= Beginning of Section =

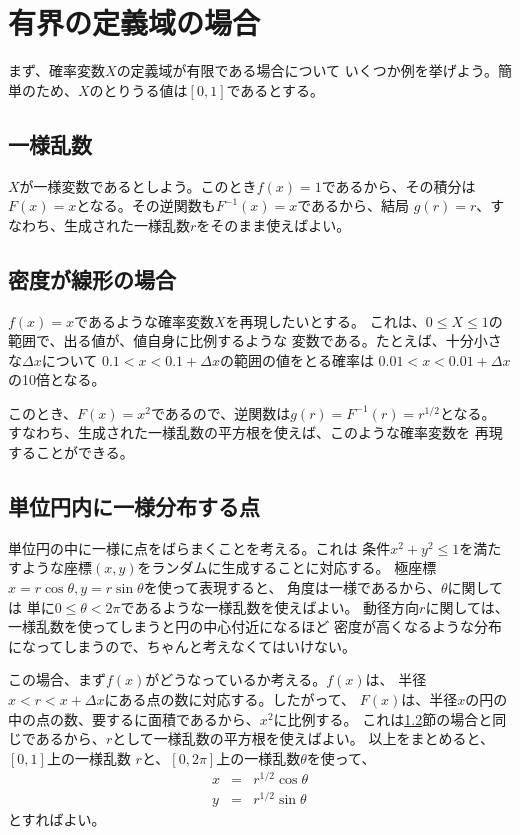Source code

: \documentclass{jarticle}
\begin{document}
\section{有界の定義域の場合}

まず、確率変数$X$の定義域が有限である場合について
いくつか例を挙げよう。簡単のため、$X$のとりうる値は$[0,1]$であるとする。

\subsection{一様乱数}

$X$が一様変数であるとしよう。このとき$f(x)=1$であるから、その積分は
$F(x)=x$となる。その逆関数も$F^{-1}(x)=x$であるから、結局
$g(r)=r$、すなわち、生成された一様乱数$r$をそのまま使えばよい。

\subsection{密度が線形の場合}
\label{sec_linear}

$f(x)=x$であるような確率変数$X$を再現したいとする。
これは、$0 \le X \le 1$の範囲で、出る値が、値自身に比例するような
変数である。たとえば、十分小さな$\Delta x$について
$0.1 < x < 0.1 + \Delta x $の範囲の値をとる確率は
$0.01 < x < 0.01 + \Delta x $の10倍となる。

このとき、$F(x)=x^2$であるので、逆関数は$g(r) = F^{-1}(r) = r^{1/2}$となる。
すなわち、生成された一様乱数の平方根を使えば、このような確率変数を
再現することができる。

\subsection{単位円内に一様分布する点}

単位円の中に一様に点をばらまくことを考える。これは
条件$x^2+y^2 \le 1$を満たすような座標$(x,y)$をランダムに生成することに対応する。
極座標$x = r \cos \theta, y = r \sin \theta $を使って表現すると、
角度は一様であるから、$\theta$に関しては
単に$0 \le \theta < 2\pi$であるような一様乱数を使えばよい。
動径方向$r$に関しては、一様乱数を使ってしまうと円の中心付近になるほど
密度が高くなるような分布になってしまうので、ちゃんと考えなくてはいけない。

この場合、まず$f(x)$がどうなっているか考える。$f(x)$は、
半径$x < r < x + \Delta x$にある点の数に対応する。したがって、
$F(x)$は、半径$x$の円の中の点の数、要するに面積であるから、$x^2$に比例する。
これは\ref{sec_linear}節の場合と同じであるから、$r$として一様乱数の平方根を使えばよい。
以上をまとめると、$[0,1]$上の一様乱数 $r$と、$[0,2\pi]$上の一様乱数$\theta$を使って、
\begin{eqnarray}
x &=& r^{1/2} \cos \theta \\
y &=& r^{1/2} \sin \theta 
\end{eqnarray}
とすればよい。
\end{document}
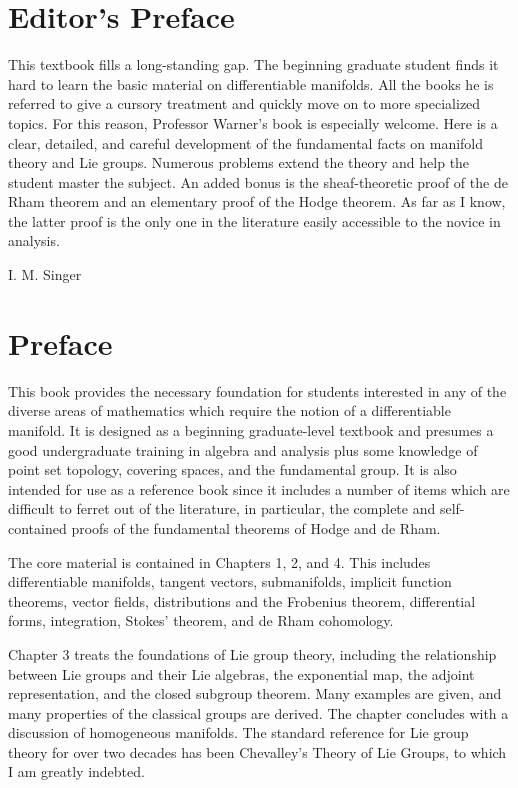 \chapter*{Editor's Preface}

This textbook fills a long-standing gap. The beginning graduate student finds it hard to learn the basic material on differentiable manifolds. All the books he is referred to give a cursory treatment and quickly move on to more specialized topics. For this reason, Professor Warner's book is especially welcome. Here is a clear, detailed, and careful development of the fundamental facts on manifold theory and Lie groups. Numerous problems extend the theory and help the student master the subject. An added bonus is the sheaf-theoretic proof of the de Rham theorem and an elementary proof of the Hodge theorem. As far as I know, the latter proof is the only one in the literature easily accessible to the novice in analysis.

\begin{flushright}
I. M. Singer
\end{flushright}

\chapter*{Preface}

This book provides the necessary foundation for students interested in any of the diverse areas of mathematics which require the notion of a differentiable manifold. It is designed as a beginning graduate-level textbook and presumes a good undergraduate training in algebra and analysis plus some knowledge of point set topology, covering spaces, and the fundamental group. It is also intended for use as a reference book since it includes a number of items which are difficult to ferret out of the literature, in particular, the complete and self-contained proofs of the fundamental theorems of Hodge and de Rham.

The core material is contained in Chapters 1, 2, and 4. This includes differentiable manifolds, tangent vectors, submanifolds, implicit function theorems, vector fields, distributions and the Frobenius theorem, differential forms, integration, Stokes' theorem, and de Rham cohomology.

Chapter 3 treats the foundations of Lie group theory, including the relationship between Lie groups and their Lie algebras, the exponential map, the adjoint representation, and the closed subgroup theorem. Many examples are given, and many properties of the classical groups are derived. The chapter concludes with a discussion of homogeneous manifolds. The standard reference for Lie group theory for over two decades has been Chevalley's Theory of Lie Groups, to which I am greatly indebted.

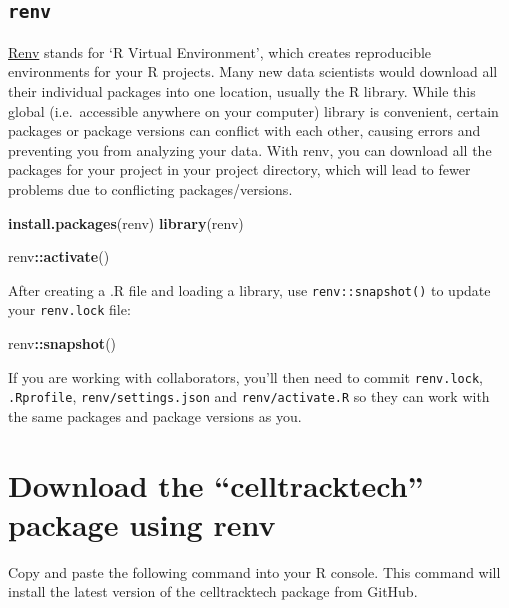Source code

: \documentclass[
]{book}
\newenvironment{Shaded}{\begin{snugshade}}{\end{snugshade}}
\newcommand{\FunctionTok}[1]{\textcolor[rgb]{0.13,0.29,0.53}{\textbf{#1}}}
\newcommand{\NormalTok}[1]{#1}
\newcommand{\SpecialCharTok}[1]{\textcolor[rgb]{0.81,0.36,0.00}{\textbf{#1}}}
\newcommand{\StringTok}[1]{\textcolor[rgb]{0.31,0.60,0.02}{#1}}
\begin{document}
\subsection{\texorpdfstring{\texttt{renv}}{renv}}\label{renv}

\href{https://rstudio.github.io/renv/articles/renv.html}{Renv} stands for `R Virtual Environment', which creates reproducible environments for your R projects. Many new data scientists would download all their individual packages into one location, usually the R library. While this global (i.e.~accessible anywhere on your computer) library is convenient, certain packages or package versions can conflict with each other, causing errors and preventing you from analyzing your data. With renv, you can download all the packages for your project in your project directory, which will lead to fewer problems due to conflicting packages/versions.

\begin{Shaded}
\begin{Highlighting}[]
\FunctionTok{install.packages}\NormalTok{(}\StringTok{\textquotesingle{}renv\textquotesingle{}}\NormalTok{)}
\FunctionTok{library}\NormalTok{(renv)}

\NormalTok{renv}\SpecialCharTok{::}\FunctionTok{activate}\NormalTok{()}
\end{Highlighting}
\end{Shaded}

After creating a .R file and loading a library, use \texttt{renv::snapshot()} to update your \texttt{renv.lock} file:

\begin{Shaded}
\begin{Highlighting}[]
\NormalTok{renv}\SpecialCharTok{::}\FunctionTok{snapshot}\NormalTok{()}
\end{Highlighting}
\end{Shaded}

If you are working with collaborators, you'll then need to commit \texttt{renv.lock}, \texttt{.Rprofile}, \texttt{renv/settings.json} and \texttt{renv/activate.R} so they can work with the same packages and package versions as you.

\section{Download the ``celltracktech'' package using renv}\label{download-the-celltracktech-package-using-renv}

Copy and paste the following command into your R console. This command will install the latest version of the celltracktech package from GitHub.
\end{document}
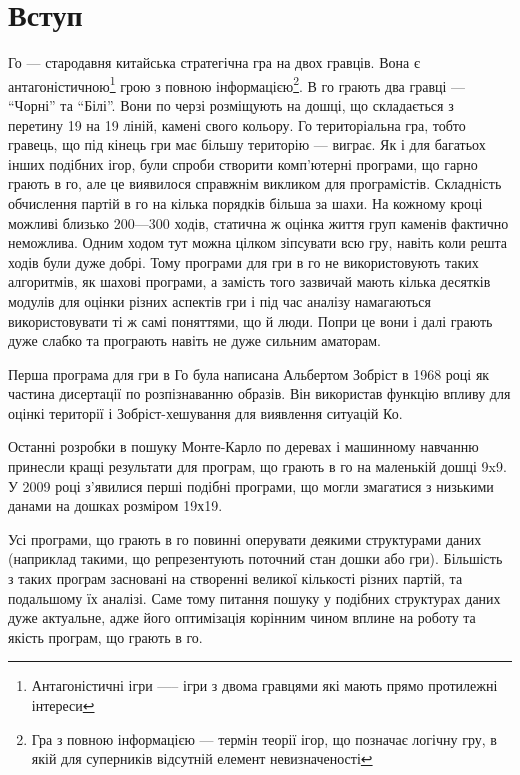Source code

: \newpage
\section{Вступ}
Го --- стародавня китайська стратегічна гра на двох гравців.
Вона є антагоністичною\footnote{Антагоністичні ігри —-- ігри з двома гравцями які мають прямо протилежні інтереси} грою з повною інформацією\footnote{Гра з повною інформацією --- термін теорії ігор, що позначає логічну гру, в якій для суперників відсутній елемент невизначеності}.
В го грають два гравці --- ``Чорні'' та ``Білі''. Вони по черзі розміщують на дошці, що складається з перетину 19 на 19 ліній, камені свого кольору.
Го територіальна гра, тобто гравець, що під кінець гри має більшу територію --- виграє.
Як і для багатьох інших подібних ігор, були спроби створити комп'ютерні програми, що гарно грають в го, але це виявилося справжнім викликом для програмістів.
Складність обчислення партій в го на кілька порядків більша за шахи.
На кожному кроці можливі близько 200—300 ходів, статична ж оцінка життя груп каменів фактично неможлива.
Одним ходом тут можна цілком зіпсувати всю гру, навіть коли решта ходів були дуже добрі.
Тому програми для гри в го не використовують таких алгоритмів, як шахові програми, а замість того зазвичай мають кілька десятків модулів для оцінки різних аспектів гри і під час аналізу намагаються використовувати ті ж самі поняттями, що й люди.
Попри це вони і далі грають дуже слабко та програють навіть не дуже сильним аматорам.

Перша програма для гри в Го була написана Альбертом Зобріст в 1968 році як частина дисертації по розпізнаванню образів. Він використав функцію впливу для оцінкі території і Зобріст-хешування для виявлення ситуацій Ко.

Останні розробки в пошуку Монте-Карло по деревах і машинному навчанню принесли кращі результати для програм, що грають в го на маленькій дошці 9x9. У 2009 році з'явилися перші подібні програми, що могли змагатися з низькими данами на дошках розміром 19х19.

Усі програми, що грають в го повинні оперувати деякими структурами даних (наприклад такими, що репрезентують поточний стан дошки або гри).
Більшість з таких програм засновані на створенні великої кількості різних партій, та подальшому їх аналізі.
Саме тому питання пошуку у подібних структурах даних дуже актуальне, адже його оптимізація корінним чином вплине на роботу та якість програм, що грають в го.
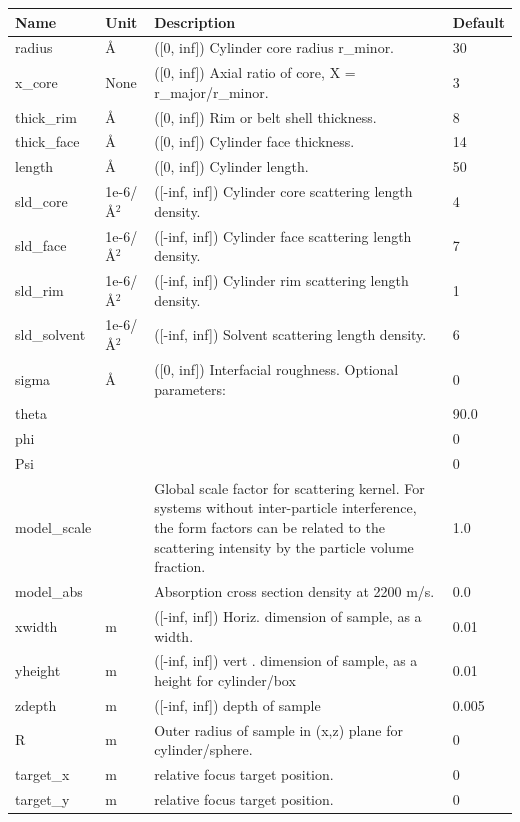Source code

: \begin{longtable}{p{}p{}p{}p{}}
\toprule
\textbf{Name} & \textbf{Unit} & \textbf{Description} & \textbf{Default} \\
\midrule
\endhead
radius & \AA{} & ([0, inf]) Cylinder core radius r\_minor. & 30 \\
x\_core & None & ([0, inf]) Axial ratio of core, X = r\_major/r\_minor. & 3 \\
thick\_rim & \AA{} & ([0, inf]) Rim or belt shell thickness. & 8 \\
thick\_face & \AA{} & ([0, inf]) Cylinder face thickness. & 14 \\
length & \AA{} & ([0, inf]) Cylinder length. & 50 \\
sld\_core & 1e-6/\AA{}$^{2}$ & ([-inf, inf]) Cylinder core scattering length density. & 4 \\
sld\_face & 1e-6/\AA{}$^{2}$ & ([-inf, inf]) Cylinder face scattering length density. & 7 \\
sld\_rim & 1e-6/\AA{}$^{2}$ & ([-inf, inf]) Cylinder rim scattering length density. & 1 \\
sld\_solvent & 1e-6/\AA{}$^{2}$ & ([-inf, inf]) Solvent scattering length density. & 6 \\
sigma & \AA{} & ([0, inf]) Interfacial roughness. Optional parameters: & 0 \\
theta &  &  & 90.0 \\
phi &  &  & 0 \\
Psi &  &  & 0 \\
model\_scale &   & Global scale factor for scattering kernel. For systems without inter-particle interference, the form factors can be related to the scattering intensity by the particle volume fraction. & 1.0 \\
model\_abs &   & Absorption cross section density at 2200 m/s. & 0.0 \\
xwidth & m & ([-inf, inf]) Horiz. dimension of sample, as a width. & 0.01 \\
yheight & m & ([-inf, inf]) vert . dimension of sample, as a height for cylinder/box & 0.01 \\
zdepth & m & ([-inf, inf]) depth of sample & 0.005 \\
R & m & Outer radius of sample in (x,z) plane for cylinder/sphere. & 0 \\
target\_x & m & relative focus target position. & 0 \\
target\_y & m & relative focus target position. & 0 \\

\end{longtable}

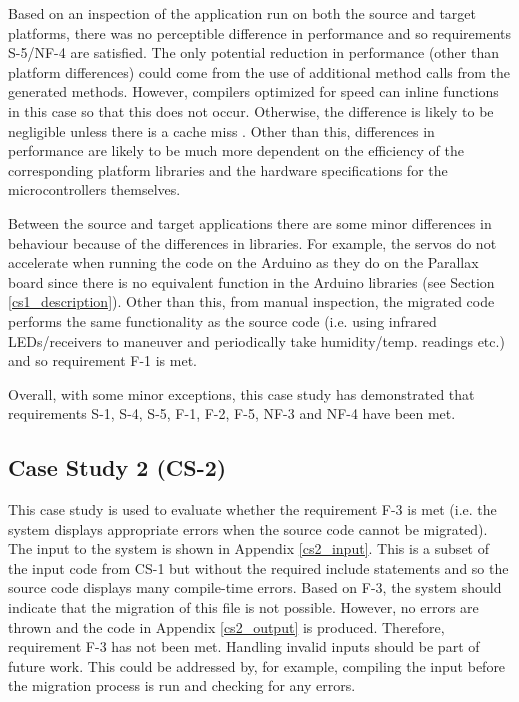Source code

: \documentclass{UoYCSproject}
\begin{document}
Based on an inspection of the application run on both the source and target platforms, there was no perceptible difference in performance and so requirements S-5/NF-4 are satisfied. The only potential reduction in performance (other than platform differences) could come from the use of additional method calls from the generated methods. However, compilers optimized for speed can inline functions in this case so that this does not occur. Otherwise, the difference is likely to be negligible unless there is a cache miss \parencite{function_call_performance}. Other than this, differences in performance are likely to be much more dependent on the efficiency of the corresponding platform libraries and the hardware specifications for the microcontrollers themselves.

Between the source and target applications there are some minor differences in behaviour because of the differences in libraries. For example, the servos do not accelerate when running the code on the Arduino as they do on the Parallax board since there is no equivalent function in the Arduino libraries (see Section \ref{cs1_description}). Other than this, from manual inspection, the migrated code performs the same functionality as the source code (i.e. using infrared LEDs/receivers to maneuver and periodically take humidity/temp. readings etc.) and so requirement F-1 is met.

Overall, with some minor exceptions, this case study has demonstrated that requirements S-1, S-4, S-5, F-1, F-2, F-5, NF-3 and NF-4 have been met.

\subsection{Case Study 2 (CS-2)} \label{cs2}
This case study is used to evaluate whether the requirement F-3 is met (i.e. the system displays appropriate errors when the source code cannot be migrated). The input to the system is shown in Appendix \ref{cs2_input}. This is a subset of the input code from CS-1 but without the required include statements and so the source code displays many compile-time errors. Based on F-3, the system should indicate that the migration of this file is not possible. However, no errors are thrown and the code in Appendix \ref{cs2_output} is produced. Therefore, requirement F-3 has not been met. Handling invalid inputs should be part of future work. This could be addressed by, for example, compiling the input before the migration process is run and checking for any errors.
\end{document}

= End of Section =

◆ **Task description**
How many of the lines in the listing above hold the word "relative"? Report only that figure.

◆ **Answer area**
2